» **AIM OF THE EXERCISE**
Count the lines below that contain the word "brink", and reply with that number alone.
SOURCE INFORMATION below:
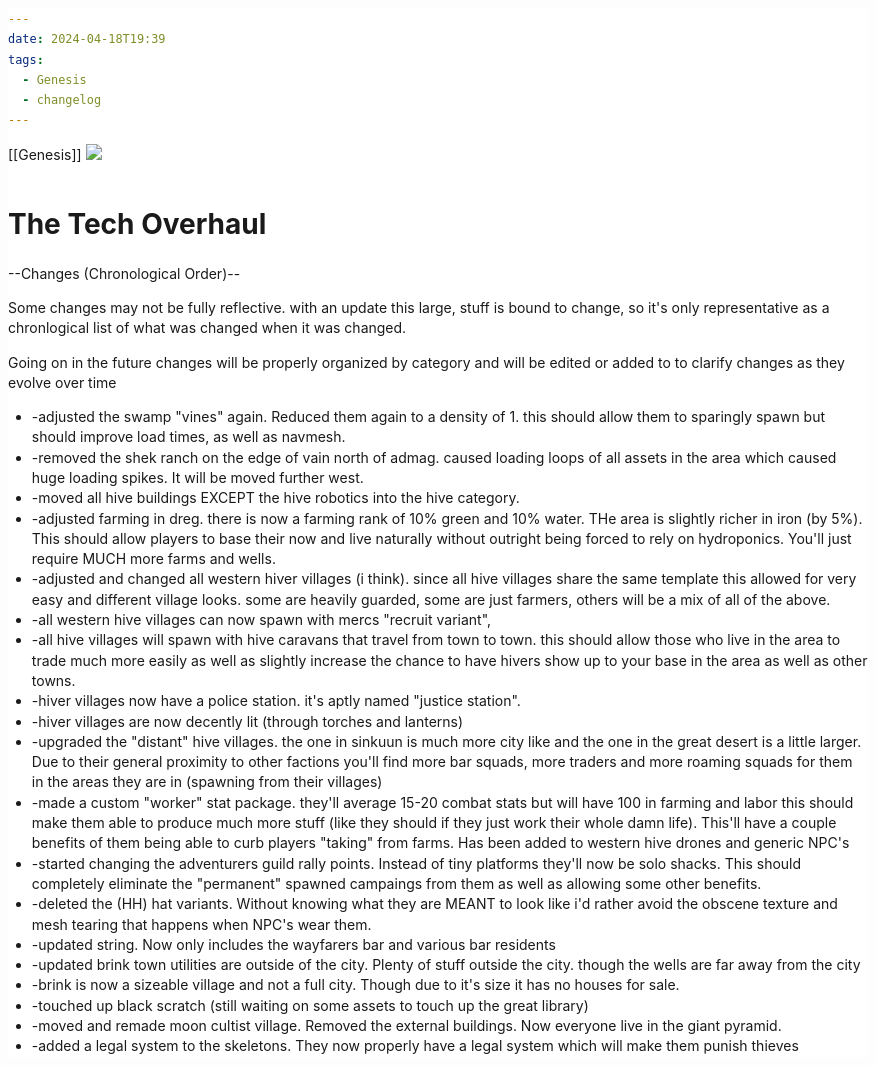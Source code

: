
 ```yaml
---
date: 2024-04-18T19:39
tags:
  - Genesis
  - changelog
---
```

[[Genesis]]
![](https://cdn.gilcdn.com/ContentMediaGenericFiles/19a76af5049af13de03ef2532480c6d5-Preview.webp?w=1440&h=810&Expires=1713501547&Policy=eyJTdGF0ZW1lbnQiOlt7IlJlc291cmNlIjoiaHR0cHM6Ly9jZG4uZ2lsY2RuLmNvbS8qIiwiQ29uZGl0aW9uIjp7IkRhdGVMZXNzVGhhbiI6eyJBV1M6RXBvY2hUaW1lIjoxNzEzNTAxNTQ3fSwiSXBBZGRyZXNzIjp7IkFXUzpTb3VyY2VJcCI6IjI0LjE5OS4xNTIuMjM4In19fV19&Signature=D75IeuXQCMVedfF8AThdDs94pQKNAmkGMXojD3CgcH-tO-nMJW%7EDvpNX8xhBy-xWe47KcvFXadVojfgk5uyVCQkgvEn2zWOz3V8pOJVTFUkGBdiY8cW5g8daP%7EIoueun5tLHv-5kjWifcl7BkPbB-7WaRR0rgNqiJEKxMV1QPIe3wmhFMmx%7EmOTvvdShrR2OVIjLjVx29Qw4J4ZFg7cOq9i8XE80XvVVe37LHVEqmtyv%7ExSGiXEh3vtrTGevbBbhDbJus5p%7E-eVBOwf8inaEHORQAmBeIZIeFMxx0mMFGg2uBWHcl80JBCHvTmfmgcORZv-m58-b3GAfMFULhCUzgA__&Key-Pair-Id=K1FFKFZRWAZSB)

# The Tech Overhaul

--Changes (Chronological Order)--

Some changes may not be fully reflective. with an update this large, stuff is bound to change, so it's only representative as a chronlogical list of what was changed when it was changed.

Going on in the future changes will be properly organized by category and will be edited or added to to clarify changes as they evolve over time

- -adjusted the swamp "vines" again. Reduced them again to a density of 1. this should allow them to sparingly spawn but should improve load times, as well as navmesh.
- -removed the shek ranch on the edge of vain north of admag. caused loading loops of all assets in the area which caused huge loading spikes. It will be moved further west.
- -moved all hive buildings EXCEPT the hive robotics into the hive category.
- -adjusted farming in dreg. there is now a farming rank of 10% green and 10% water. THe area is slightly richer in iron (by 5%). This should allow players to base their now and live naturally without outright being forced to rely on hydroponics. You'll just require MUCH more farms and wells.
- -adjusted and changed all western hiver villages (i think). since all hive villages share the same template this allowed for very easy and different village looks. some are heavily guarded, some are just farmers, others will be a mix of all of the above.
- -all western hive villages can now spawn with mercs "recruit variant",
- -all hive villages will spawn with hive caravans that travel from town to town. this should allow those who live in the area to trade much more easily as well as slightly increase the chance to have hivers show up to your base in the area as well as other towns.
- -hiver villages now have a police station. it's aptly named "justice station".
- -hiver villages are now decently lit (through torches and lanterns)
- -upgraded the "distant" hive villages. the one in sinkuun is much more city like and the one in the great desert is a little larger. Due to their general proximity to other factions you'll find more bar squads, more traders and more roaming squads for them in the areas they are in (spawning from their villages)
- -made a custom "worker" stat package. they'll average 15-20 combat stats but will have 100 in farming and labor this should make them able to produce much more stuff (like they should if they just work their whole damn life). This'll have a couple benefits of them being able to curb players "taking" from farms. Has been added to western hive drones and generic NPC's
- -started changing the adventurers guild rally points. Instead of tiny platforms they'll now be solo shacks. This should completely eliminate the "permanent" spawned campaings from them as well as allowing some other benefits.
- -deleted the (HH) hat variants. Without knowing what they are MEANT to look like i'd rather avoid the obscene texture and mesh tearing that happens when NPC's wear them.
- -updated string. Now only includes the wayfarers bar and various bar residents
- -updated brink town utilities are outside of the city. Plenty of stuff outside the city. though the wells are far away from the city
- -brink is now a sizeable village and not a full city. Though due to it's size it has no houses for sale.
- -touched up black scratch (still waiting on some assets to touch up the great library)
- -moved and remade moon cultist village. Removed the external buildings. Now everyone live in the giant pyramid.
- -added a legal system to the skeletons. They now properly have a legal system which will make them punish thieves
End of SOURCE INFORMATION.
» **EXERCISE ANSWER**
2